Required work: Look in the material below for the line with "To configure the" and the line with "3. Scroll down", then set down exactly those two lines and all lines between, nothing more.
○ ○ ○
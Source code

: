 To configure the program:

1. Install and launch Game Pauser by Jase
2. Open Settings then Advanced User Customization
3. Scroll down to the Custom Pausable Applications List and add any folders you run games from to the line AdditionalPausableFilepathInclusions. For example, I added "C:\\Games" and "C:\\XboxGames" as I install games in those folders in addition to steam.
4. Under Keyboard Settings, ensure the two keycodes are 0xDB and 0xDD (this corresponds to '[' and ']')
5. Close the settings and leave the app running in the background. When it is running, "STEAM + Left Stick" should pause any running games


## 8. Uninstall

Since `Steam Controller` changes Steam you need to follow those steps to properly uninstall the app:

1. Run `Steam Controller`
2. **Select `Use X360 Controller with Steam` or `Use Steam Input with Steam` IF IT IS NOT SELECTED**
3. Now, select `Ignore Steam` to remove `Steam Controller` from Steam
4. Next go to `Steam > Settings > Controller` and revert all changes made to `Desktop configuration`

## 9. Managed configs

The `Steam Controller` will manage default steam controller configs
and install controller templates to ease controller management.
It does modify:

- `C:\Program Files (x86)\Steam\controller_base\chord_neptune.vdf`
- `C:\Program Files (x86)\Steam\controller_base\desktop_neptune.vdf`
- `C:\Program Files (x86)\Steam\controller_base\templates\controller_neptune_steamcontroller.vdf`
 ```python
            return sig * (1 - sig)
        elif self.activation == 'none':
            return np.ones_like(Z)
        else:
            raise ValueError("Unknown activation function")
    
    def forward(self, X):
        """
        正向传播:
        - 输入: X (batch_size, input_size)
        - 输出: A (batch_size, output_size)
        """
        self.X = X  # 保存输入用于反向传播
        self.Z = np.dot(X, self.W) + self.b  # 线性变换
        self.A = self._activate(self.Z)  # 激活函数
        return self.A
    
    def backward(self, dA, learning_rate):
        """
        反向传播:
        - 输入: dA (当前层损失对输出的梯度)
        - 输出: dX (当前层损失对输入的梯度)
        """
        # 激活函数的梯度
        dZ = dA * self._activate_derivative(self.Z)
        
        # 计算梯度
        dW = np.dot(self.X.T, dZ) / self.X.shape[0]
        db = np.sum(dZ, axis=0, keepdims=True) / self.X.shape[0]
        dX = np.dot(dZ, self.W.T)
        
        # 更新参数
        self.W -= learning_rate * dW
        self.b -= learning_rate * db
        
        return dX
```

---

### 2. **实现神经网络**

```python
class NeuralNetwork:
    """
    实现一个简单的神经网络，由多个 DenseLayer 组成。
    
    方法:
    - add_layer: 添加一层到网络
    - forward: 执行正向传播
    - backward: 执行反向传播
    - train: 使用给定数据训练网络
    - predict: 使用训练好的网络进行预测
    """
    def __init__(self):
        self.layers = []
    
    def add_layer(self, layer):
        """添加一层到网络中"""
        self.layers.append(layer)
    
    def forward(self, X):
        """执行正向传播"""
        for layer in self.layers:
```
○ ○ ○
Your response:
: To configure the program:

1. Install and launch Game Pauser by Jase
2. Open Settings then Advanced User Customization
3. Scroll down to the Custom Pausable Applications List and add any folders you run games from to the line AdditionalPausableFilepathInclusions. For example, I added "C:\\Games" and "C:\\XboxGames" as I install games in those folders in addition to steam.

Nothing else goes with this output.